Optional elements include <width> and <height>, numbers, indicating the width and height of the image in pixels. <description> contains text that is included in the TITLE attribute of the link formed around the image in the HTML rendering.

Maximum value for width is 144, default value is 88.

Maximum value for height is 400, default value is 31.

<cloud> sub-element of <channel>

<cloud> is an optional sub-element of <channel>.

It specifies a web service that supports the rssCloud interface which can be implemented in HTTP-POST, XML-RPC or SOAP 1.1.

Its purpose is to allow processes to register with a cloud to be notified of updates to the channel, implementing a lightweight publish-subscribe protocol for RSS feeds.

<cloud domain="radio.xmlstoragesystem.com" port="80" path="/RPC2" registerProcedure="xmlStorageSystem.rssPleaseNotify" protocol="xml-rpc" />

In this example, to request notification on the channel it appears in, you would send an XML-RPC message to radio.xmlstoragesystem.com on port 80, with a path of /RPC2. The procedure to call is xmlStorageSystem.rssPleaseNotify.

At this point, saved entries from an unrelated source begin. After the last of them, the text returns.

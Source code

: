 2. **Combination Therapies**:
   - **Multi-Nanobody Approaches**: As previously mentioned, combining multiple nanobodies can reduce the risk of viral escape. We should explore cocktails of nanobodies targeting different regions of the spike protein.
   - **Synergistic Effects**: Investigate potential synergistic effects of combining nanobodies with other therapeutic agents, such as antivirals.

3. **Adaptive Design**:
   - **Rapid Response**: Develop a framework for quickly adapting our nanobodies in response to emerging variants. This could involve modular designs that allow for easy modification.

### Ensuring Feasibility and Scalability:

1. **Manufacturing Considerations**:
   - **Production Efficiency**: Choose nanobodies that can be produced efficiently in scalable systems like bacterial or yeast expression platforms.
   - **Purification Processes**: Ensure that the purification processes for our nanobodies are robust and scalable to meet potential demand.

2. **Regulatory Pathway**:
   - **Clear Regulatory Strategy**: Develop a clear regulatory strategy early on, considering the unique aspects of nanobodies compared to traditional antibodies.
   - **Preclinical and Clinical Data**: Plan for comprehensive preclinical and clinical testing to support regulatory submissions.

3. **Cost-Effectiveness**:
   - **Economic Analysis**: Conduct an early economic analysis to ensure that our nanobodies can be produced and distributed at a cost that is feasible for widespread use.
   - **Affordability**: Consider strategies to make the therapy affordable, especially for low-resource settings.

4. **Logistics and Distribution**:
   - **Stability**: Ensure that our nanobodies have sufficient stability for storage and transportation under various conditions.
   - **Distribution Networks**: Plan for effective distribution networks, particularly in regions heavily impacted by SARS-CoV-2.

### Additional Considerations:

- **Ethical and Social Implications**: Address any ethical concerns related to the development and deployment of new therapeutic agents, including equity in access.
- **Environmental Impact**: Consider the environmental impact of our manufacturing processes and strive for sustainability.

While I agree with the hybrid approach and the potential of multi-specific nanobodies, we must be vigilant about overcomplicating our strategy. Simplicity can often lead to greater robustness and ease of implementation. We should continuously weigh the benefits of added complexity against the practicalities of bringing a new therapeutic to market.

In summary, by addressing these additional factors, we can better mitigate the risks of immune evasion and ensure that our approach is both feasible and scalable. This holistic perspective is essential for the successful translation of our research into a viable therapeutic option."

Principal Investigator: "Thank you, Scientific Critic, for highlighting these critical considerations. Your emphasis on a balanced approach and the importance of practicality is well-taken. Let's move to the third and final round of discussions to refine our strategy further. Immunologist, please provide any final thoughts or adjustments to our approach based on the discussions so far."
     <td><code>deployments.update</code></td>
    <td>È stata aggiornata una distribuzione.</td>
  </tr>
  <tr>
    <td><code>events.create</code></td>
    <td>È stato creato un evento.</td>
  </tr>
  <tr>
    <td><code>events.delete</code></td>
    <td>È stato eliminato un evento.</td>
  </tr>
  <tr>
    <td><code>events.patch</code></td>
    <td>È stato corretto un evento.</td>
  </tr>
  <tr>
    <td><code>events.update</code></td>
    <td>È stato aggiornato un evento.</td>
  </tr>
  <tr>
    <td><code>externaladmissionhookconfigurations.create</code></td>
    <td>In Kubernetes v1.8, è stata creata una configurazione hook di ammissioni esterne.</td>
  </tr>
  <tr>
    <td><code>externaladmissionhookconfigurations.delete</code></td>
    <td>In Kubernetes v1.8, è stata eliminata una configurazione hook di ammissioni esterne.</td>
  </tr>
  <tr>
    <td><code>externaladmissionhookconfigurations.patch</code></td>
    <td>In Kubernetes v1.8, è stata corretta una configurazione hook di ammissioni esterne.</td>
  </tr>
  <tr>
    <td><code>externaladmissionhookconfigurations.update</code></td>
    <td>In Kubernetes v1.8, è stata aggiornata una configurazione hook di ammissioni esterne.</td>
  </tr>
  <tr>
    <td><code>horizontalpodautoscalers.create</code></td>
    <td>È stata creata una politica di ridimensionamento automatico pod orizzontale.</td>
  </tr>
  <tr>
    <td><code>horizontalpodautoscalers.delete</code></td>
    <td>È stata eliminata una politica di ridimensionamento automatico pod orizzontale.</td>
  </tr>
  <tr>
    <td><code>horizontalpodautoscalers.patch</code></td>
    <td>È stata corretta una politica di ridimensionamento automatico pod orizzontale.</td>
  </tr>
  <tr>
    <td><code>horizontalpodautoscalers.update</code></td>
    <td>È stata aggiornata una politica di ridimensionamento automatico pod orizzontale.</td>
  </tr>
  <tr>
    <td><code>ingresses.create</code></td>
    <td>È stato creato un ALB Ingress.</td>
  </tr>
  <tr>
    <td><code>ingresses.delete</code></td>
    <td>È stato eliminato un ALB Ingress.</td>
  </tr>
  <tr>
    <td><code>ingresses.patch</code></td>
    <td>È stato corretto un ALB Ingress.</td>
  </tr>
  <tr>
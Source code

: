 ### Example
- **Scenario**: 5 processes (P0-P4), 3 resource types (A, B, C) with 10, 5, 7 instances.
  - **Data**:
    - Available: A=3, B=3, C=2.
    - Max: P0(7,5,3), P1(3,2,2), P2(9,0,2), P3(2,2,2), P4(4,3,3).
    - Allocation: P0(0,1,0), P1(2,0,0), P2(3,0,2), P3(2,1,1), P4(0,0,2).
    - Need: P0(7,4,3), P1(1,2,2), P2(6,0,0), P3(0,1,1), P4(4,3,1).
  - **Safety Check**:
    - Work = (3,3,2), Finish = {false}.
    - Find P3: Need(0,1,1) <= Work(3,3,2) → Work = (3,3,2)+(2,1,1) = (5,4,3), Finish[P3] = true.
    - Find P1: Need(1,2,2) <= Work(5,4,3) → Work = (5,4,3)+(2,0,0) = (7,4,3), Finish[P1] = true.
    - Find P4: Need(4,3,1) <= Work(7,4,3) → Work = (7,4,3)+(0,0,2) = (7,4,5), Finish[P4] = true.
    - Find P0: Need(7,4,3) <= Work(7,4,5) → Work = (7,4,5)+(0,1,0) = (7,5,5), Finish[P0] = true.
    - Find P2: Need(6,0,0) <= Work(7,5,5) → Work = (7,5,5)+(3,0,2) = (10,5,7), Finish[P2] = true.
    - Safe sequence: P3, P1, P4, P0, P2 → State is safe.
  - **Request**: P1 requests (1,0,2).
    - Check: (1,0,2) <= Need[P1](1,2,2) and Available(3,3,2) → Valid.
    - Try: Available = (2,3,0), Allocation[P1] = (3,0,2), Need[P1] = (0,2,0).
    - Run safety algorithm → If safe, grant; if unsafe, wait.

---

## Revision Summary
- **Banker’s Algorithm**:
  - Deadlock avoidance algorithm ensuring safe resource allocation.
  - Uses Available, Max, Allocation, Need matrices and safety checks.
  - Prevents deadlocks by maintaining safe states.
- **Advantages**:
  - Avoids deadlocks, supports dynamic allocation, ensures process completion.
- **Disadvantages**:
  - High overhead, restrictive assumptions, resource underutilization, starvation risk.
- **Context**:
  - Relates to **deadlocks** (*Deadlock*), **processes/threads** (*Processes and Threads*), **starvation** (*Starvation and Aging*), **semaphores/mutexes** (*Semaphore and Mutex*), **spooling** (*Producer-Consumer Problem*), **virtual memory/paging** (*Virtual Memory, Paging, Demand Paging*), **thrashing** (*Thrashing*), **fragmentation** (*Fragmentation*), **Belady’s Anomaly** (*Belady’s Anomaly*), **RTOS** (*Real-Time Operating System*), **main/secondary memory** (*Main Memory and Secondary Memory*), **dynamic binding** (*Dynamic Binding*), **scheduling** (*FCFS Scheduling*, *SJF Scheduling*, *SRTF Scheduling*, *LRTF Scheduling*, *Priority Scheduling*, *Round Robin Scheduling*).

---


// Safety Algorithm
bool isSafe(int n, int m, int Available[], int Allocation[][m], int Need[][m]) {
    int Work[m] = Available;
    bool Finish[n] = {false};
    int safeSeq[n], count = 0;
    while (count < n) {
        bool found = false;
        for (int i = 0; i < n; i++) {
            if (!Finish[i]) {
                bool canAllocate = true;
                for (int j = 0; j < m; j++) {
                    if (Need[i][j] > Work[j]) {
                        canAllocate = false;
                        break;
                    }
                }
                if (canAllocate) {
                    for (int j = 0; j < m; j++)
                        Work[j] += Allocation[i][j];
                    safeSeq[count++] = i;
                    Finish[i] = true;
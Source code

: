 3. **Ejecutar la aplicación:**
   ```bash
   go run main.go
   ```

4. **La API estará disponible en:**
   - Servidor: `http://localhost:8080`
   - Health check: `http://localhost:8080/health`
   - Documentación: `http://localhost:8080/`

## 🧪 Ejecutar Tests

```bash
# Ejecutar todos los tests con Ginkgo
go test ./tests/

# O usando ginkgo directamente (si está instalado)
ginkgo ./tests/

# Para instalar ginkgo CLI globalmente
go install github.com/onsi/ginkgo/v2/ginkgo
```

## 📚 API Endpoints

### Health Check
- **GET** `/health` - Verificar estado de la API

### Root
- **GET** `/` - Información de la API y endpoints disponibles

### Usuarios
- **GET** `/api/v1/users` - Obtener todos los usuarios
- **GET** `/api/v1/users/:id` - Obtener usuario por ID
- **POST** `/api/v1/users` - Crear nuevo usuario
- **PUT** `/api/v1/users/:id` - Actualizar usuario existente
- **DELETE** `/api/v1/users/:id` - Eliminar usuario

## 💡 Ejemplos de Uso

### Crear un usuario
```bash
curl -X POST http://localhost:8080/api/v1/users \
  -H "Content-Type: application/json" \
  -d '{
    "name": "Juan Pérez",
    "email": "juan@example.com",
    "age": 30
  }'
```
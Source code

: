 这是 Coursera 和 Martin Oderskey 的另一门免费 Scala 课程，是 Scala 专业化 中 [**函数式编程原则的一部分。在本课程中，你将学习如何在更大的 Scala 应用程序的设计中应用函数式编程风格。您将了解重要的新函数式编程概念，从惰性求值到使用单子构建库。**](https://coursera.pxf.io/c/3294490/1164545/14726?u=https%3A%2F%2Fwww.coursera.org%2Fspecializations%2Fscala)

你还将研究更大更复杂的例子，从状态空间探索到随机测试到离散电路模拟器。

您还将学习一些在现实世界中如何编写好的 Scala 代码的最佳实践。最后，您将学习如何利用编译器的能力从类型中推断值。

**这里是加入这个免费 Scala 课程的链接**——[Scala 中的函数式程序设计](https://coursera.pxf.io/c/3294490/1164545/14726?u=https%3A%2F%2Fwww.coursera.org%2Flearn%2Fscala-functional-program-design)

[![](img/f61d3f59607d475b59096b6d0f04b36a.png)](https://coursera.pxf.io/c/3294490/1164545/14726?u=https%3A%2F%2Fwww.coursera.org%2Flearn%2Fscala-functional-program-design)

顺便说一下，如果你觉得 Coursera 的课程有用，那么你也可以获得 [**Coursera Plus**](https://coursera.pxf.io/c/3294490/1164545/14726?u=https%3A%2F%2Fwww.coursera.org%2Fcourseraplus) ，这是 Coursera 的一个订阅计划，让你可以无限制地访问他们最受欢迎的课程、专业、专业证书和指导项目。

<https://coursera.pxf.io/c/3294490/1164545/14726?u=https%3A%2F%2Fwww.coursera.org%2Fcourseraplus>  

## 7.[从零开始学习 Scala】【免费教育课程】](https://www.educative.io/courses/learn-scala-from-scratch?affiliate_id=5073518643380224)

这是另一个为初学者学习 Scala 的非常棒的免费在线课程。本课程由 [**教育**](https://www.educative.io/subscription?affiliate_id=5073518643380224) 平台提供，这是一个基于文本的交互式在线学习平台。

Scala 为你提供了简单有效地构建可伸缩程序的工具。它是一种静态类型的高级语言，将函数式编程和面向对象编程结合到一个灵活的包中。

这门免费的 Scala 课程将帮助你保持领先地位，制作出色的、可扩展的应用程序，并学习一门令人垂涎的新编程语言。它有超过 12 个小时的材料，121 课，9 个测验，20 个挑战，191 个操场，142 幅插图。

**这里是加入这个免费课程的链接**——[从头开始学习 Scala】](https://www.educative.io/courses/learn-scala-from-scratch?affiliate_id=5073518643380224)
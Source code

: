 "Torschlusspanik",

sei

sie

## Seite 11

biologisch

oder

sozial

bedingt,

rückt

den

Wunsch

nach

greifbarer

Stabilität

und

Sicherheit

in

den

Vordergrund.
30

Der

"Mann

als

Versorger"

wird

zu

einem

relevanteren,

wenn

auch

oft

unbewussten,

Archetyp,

A full explanation of this element and the rssCloud interface is here.

<ttl> sub-element of <channel>

<ttl> is an optional sub-element of <channel>.

ttl stands for time to live. It's a number of minutes that indicates how long a channel can be cached before refreshing from the source. This makes it possible for RSS sources to be managed by a file-sharing network such as Gnutella.

Example: <ttl>60</ttl>

<textInput> sub-element of <channel>

A channel may optionally contain a <textInput> sub-element, which contains four required sub-elements.

<title> -- The label of the Submit button in the text input area.

<description> -- Explains the text input area.

<name> -- The name of the text object in the text input area.

<link> -- The URL of the CGI script that processes text input requests.

The purpose of the <textInput> element is something of a mystery. You can use it to specify a search engine box. Or to allow a reader to provide feedback. Most aggregators ignore it.


Elements of <item>

A channel may contain any number of <item>s. An item may represent a "story" -- much like a story in a newspaper or magazine; if so its description is a synopsis of the story, and the link points to the full story. An item may also be complete in itself, if so, the description contains the text (entity-encoded HTML is allowed), and the link and title may be omitted. All elements of an item are optional, however at least one of title or description must be present.

ElementDescriptionExample
titleThe title of the item.Venice Film Festival Tries to Quit Sinking
linkThe URL of the item.http://www.nytimes.com/2002/09/07/movies/07FEST.html
description The item synopsis.Some of the most heated chatter at the Venice Film Festival this week was about the way that the arrival of the stars at the Palazzo del Cinema was being staged.
authorEmail address of the author of the item. More.oprah@oxygen.net
categoryIncludes the item in one or more categories. More.Simpsons Characters
commentsURL of a page for comments relating to the item. More.http://www.myblog.org/cgi-local/mt/mt-comments.cgi?entry_id=290
enclosureDescribes a media object that is attached to the item. More.<enclosure url="http://live.curry.com/mp3/celebritySCms.mp3" length="1069871" type="audio/mpeg"/>
guidA string that uniquely identifies the item. More.<guid isPermaLink="true">http://inessential.com/2002/09/01.php#a2</guid>
pubDateIndicates when the item was published. More.Sun, 19 May 2002 15:21:36 GMT
sourceThe RSS channel that the item came from. More.<source url="http://www.quotationspage.com/data/qotd.rss">Quotes of the Day</source>


<source> sub-element of <item>

<source> is an optional sub-element of <item>.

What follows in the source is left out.